W trójmiejskich portach sytuacja dokerów i marynarzy pogarsza się. Marynarze wykonują pracę, do której nie są wyszkoleni. Właściciele terminali odchodzą od stałych umów o pracę na rzecz pracowników dorywczych. Tak uważa Międzynarodowa Federacja Transportowców (ITS) na podstawie przeprowadzonej w ubiegłym tygodniu kontroli.

- W gdyńskich i gdańskich portach skontrolowaliśmy 21 statków - informuje Andrzej Kościk, inspektor ITS. - Zauważyliśmy, że warunki pracy marynarzy i dokerów się pogarszają.

Wyniki kontroli pokazały, że jednym z poważniejszych problemów jest dokonywanie przeładunków przez nieuprawnionych do tego marynarzy, tak by postój w porcie był krótszy, a koszty mniejsze.

- To jest bardzo niebezpieczny proceder. Znamy przecież przypadki, że nieodpowiednio zamocowane ładunki się przesuwały, przez co statek się przechylał lub wywracał, co powodowało śmierć marynarzy - mówi Andrzej Kościk. - To hipokryzja! Nie mogą tego robić pracownicy niewykwalifikowani, bo to praca portowców, która powinna być odpowiednio wynagrodzona - dodaje z naciskiem.

Z raportu związkowców wynika także, że zdarza się, iż władze portów wiedzą o tym procederze. Przymykają na to oko, by być konkurencyjnym i nie zniechęcić potencjalnych klientów.

Pomysły partii na gospodarkę morską

Główny dyspozytor Zarządu Morskiego Portu Gdynia Eugeniusz Wójcik tłumaczy natomiast, że kontrola przeładunków nie leży w kompetencjach władz portu:

- Wyłączność na przeładunki mają terminale. Być może dochodzi do takich sytuacji, ale są one sporadyczne.

Wśród innych zarzutów wobec terminali jest zastępowanie umów o pracę na stałe umowami okresowymi oraz zatrudnianie tańszych firm z zewnątrz, odbierając w ten sposób swoim pracownikom pracę i szansę na podwyżkę. W wielu przedsiębiorstwach nie przestrzega się też prawa pracowników do zrzeszania się w związki zawodowe.

- W terminalach stosuje się dyskryminację z powodu przynależności związkowej. Znamy przykłady, gdy podczas rozmów kwalifikacyjnych osoby, które przyznawały się, że są zainteresowane działalnością związkową, nie przechodziły do kolejnych etapów rekrutacji - informuje inspektor ITS.

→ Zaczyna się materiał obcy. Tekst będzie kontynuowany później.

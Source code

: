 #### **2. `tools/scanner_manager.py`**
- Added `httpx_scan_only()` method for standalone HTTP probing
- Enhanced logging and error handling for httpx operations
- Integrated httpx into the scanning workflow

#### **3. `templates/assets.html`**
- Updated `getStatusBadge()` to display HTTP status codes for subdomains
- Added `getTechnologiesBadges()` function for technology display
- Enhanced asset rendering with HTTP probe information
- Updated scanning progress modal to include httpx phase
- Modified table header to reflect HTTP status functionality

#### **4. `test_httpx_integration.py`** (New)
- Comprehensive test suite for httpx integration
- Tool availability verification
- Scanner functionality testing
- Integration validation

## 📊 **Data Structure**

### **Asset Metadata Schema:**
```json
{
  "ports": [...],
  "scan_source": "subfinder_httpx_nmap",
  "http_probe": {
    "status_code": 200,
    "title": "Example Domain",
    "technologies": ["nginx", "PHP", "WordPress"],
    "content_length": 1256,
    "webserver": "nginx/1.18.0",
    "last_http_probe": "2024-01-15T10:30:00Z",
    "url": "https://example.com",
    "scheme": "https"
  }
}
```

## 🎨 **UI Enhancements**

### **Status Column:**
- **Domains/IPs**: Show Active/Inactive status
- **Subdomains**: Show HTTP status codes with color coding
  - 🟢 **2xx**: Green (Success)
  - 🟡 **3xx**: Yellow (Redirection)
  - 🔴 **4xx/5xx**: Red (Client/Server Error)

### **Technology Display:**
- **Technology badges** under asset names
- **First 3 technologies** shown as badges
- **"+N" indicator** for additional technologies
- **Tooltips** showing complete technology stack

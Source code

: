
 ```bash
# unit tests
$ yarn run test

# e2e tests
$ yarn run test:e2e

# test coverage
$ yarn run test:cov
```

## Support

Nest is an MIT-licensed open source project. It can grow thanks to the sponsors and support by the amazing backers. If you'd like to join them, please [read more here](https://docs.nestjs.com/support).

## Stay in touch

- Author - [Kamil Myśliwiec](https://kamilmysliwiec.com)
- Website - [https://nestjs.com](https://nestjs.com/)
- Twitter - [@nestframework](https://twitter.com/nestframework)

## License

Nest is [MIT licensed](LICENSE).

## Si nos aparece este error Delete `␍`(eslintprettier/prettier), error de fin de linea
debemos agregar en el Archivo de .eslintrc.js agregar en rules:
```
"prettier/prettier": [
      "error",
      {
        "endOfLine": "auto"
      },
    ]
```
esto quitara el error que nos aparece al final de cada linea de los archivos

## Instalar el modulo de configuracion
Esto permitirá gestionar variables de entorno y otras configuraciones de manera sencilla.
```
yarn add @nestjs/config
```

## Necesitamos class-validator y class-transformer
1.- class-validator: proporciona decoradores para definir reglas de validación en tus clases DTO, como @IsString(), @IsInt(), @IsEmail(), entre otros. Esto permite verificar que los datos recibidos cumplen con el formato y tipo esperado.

Właściciele terminali nie zgadzają się jednak z zarzutami Międzynarodowej Federacji Transportowców. Tłumaczą, że swoją działalność prowadzą zgodnie z obowiązującym prawem.

- Miesiąc temu kontrolę przeprowadziła u nas Państwowa Inspekcja Pracy i nie stwierdziła żadnych poważnych nieprawi- dłowości - tłumaczy Bożena Szałaj, kierownik Działu Zasobów Ludzkich i Komunikacji w DCT. - U nas nie mamy związków zawodowych. Funkcjonuje rozbudowany system komunikacji wewnętrznej - anonimowe forum dyskusyjne, biuletyn informacyjny, regularne spotkania z dyrekcją, w związku z tym możemy wnioskować, że nasi pracownicy nie czują potrzeby założenia związków zawodowych - dodaje.

Związki zawodowe nie funkcjonują również w Gdynia Container Terminal SA, ale władze przekonują, że nie są im przeciwne.

- Nie ma u nas związków, bo widocznie pracownicy nie mają potrzeby, by je zakładać - tłumaczy Wioletta Hołomej, dyrektor ds. operacyjnych. - Nie dochodzi u nas też do sytuacji, by niewyszkoleni marynarze dokonywali przeładunków - zapewnia.